Stored records:
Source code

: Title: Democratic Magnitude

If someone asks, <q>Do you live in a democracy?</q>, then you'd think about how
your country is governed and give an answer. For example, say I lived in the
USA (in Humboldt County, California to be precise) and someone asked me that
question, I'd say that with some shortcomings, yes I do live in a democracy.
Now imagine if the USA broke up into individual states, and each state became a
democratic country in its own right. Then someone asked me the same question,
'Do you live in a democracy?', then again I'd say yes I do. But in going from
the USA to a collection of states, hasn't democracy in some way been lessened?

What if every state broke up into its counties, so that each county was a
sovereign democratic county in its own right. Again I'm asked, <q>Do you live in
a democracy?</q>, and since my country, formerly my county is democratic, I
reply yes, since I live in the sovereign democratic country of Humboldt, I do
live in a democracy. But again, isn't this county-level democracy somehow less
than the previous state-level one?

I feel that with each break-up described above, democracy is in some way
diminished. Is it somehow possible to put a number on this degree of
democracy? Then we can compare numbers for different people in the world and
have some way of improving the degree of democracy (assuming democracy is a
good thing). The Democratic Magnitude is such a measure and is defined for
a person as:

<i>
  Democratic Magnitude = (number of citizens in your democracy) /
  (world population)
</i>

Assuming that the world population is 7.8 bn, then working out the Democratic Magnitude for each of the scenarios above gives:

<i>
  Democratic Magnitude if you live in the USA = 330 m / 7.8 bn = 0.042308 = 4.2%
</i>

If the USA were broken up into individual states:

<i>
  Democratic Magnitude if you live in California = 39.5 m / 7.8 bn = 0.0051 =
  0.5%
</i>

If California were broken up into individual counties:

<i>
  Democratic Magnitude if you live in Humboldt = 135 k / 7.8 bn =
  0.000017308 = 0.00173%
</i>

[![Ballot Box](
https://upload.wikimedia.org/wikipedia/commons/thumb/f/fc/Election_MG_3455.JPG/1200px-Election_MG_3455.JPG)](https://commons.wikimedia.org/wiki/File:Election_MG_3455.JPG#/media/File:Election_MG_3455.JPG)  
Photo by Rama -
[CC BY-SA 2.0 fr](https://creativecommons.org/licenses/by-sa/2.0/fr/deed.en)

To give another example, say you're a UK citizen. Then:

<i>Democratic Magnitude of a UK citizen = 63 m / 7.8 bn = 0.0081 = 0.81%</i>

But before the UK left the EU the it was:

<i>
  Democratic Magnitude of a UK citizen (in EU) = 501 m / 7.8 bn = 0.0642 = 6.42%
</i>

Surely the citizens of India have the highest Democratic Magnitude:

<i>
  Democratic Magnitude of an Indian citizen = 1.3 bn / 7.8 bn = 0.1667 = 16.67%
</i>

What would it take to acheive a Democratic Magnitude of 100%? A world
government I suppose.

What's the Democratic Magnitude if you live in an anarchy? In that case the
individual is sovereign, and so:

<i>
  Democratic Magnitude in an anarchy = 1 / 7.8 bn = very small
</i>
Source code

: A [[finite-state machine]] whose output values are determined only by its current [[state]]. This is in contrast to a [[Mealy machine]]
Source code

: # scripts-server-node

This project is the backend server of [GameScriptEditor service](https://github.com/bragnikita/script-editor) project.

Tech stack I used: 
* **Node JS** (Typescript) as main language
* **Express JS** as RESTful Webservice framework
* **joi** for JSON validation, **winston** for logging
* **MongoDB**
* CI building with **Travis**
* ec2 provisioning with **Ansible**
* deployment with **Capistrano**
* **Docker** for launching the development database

### Required action
Copy all lines from the data that hold the word "country".

### Output below
your country is governed and give an answer. For example, say I lived in the
democratic country in its own right. Then someone asked me the same question,
a democracy?</q>, and since my country, formerly my county is democratic, I
reply yes, since I live in the sovereign democratic country of Humboldt, I do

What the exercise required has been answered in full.